Sinhá maróca vai para trás do painel
(Off)-Mulher grita-Valha me Deus, eu vou morrer!...
Sinhá maróca( Dos Anjos) - Vai não, Fia de Deus o bichinho tá entalado, mas
deixa que desentalo este cabra e é já.
Começa o desespero e falatório
Das Dores- Alguém dá uma vela pra rezar pra nossa senhora do bom parto
Dos Anjos - Chama a Dona Benditinha benzedeira pra ajudar.
Das Graças- Não carece não, demora muito, mas vamos rezar que é melhor.
Sinhá Maróca (Dos Anjos)- Vamos lá gente, quem tiver alguma coisa aí
amarrada no corpo pode soltar que senão dá azar e
amarra o parto e o bichinho não nasce.
E as mulheres desamarram seus lenços e laços.

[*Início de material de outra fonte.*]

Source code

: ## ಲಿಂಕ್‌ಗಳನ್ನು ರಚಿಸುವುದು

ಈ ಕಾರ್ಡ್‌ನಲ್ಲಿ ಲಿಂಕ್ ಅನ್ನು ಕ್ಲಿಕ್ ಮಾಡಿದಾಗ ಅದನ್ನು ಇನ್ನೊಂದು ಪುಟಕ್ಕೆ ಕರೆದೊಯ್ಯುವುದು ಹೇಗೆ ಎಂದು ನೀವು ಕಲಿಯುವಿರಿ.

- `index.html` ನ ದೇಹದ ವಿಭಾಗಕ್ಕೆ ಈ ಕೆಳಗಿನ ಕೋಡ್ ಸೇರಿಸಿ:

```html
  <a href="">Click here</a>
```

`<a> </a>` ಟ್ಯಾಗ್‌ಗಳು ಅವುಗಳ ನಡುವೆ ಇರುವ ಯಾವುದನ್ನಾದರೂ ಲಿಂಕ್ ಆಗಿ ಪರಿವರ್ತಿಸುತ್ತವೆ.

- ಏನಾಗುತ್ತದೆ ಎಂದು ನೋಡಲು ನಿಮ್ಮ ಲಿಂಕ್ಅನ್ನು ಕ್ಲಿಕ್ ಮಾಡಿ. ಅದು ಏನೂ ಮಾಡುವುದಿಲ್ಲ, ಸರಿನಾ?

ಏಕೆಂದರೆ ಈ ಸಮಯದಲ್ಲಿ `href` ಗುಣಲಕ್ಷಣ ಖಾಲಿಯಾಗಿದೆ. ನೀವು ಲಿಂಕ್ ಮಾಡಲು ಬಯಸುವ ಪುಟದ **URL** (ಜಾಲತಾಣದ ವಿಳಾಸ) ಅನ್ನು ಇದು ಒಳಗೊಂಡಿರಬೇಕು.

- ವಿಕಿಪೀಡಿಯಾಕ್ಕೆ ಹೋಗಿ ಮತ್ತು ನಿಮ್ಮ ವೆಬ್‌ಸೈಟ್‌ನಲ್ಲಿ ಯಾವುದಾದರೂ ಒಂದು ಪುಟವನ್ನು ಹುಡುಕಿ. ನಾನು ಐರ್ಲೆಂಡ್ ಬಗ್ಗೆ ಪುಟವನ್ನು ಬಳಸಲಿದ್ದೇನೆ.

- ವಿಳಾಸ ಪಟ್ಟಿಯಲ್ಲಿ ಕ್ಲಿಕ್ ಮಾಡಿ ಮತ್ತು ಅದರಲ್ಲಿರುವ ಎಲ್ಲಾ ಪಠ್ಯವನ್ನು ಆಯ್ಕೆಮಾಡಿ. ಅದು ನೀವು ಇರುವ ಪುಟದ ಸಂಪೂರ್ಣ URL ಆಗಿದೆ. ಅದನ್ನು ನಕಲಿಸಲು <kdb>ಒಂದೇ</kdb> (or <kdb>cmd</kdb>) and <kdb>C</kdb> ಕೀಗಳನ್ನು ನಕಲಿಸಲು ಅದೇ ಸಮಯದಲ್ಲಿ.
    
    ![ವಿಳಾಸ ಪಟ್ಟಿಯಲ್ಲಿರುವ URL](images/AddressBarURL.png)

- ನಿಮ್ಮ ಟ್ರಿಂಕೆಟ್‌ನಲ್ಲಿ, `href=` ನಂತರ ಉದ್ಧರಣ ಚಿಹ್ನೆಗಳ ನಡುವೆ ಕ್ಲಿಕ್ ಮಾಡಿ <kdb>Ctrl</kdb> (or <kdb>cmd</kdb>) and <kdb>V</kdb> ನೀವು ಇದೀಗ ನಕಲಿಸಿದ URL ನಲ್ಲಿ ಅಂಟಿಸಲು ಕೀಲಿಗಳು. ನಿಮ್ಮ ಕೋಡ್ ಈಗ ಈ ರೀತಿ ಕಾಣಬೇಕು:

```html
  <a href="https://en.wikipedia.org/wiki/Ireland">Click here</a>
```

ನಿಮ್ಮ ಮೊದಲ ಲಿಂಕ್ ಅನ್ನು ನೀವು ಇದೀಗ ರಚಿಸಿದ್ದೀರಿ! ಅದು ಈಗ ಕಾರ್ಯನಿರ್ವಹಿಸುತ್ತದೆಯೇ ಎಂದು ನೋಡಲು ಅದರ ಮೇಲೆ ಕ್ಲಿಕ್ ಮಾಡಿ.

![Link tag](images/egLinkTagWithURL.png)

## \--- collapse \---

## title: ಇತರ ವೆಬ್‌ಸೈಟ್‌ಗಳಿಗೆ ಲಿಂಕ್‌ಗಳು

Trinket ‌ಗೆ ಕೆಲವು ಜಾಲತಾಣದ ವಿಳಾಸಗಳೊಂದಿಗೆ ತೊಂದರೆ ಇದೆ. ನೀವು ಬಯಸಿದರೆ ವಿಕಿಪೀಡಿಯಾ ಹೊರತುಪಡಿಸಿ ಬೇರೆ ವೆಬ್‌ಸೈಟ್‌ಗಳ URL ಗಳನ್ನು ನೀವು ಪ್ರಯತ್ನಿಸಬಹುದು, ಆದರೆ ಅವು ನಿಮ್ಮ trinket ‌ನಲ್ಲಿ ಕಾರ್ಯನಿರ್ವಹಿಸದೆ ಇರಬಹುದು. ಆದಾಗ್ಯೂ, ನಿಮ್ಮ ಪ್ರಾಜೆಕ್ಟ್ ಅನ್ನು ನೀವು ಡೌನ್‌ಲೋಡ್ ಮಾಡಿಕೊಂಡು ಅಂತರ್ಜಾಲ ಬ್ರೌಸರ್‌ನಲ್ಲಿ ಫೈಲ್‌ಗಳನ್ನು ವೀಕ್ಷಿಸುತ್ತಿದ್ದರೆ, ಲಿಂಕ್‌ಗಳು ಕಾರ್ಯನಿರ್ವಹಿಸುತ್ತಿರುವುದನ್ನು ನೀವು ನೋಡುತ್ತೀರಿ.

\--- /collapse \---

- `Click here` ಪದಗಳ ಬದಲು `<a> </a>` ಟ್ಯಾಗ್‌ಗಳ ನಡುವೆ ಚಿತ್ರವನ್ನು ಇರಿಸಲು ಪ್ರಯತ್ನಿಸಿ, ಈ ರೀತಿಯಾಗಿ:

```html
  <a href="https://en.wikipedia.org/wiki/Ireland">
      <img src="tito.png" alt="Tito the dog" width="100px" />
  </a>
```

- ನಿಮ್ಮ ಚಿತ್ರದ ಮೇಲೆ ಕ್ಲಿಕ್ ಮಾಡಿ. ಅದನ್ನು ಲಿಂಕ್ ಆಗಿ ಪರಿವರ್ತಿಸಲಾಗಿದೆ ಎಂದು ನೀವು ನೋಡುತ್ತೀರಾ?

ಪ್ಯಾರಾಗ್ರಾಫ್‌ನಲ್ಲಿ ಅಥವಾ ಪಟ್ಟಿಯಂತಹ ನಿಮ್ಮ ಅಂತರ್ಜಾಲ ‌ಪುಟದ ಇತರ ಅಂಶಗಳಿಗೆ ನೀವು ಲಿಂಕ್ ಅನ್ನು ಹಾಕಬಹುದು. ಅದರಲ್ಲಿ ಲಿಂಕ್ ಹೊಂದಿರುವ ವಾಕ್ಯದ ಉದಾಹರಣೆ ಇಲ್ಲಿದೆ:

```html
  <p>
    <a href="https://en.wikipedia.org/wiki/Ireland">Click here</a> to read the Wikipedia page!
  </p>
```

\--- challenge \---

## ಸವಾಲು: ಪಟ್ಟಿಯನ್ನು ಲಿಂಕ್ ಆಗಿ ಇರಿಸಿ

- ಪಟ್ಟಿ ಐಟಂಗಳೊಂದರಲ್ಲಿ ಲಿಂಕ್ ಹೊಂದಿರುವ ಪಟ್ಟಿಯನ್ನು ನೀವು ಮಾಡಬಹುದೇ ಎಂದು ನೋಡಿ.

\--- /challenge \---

(Off)- Padim Ciço me ajuda...
Sinhá Maróca (Dos Anjos)- Valha-me santinho, pois o bichinho tinhoso não
quer nascer de jeito nenhum...
(Off) Choro de criança...
Sinhá Maróca (Dos Anjos) - Nasceu!... Nasceu...Menina muié! Cabrita da
moléstia já nasceu tentando homicídio, quase
mata a mãe.- Eita! Pobre criança coloca nome de
flor que é pra ver se desenfeia.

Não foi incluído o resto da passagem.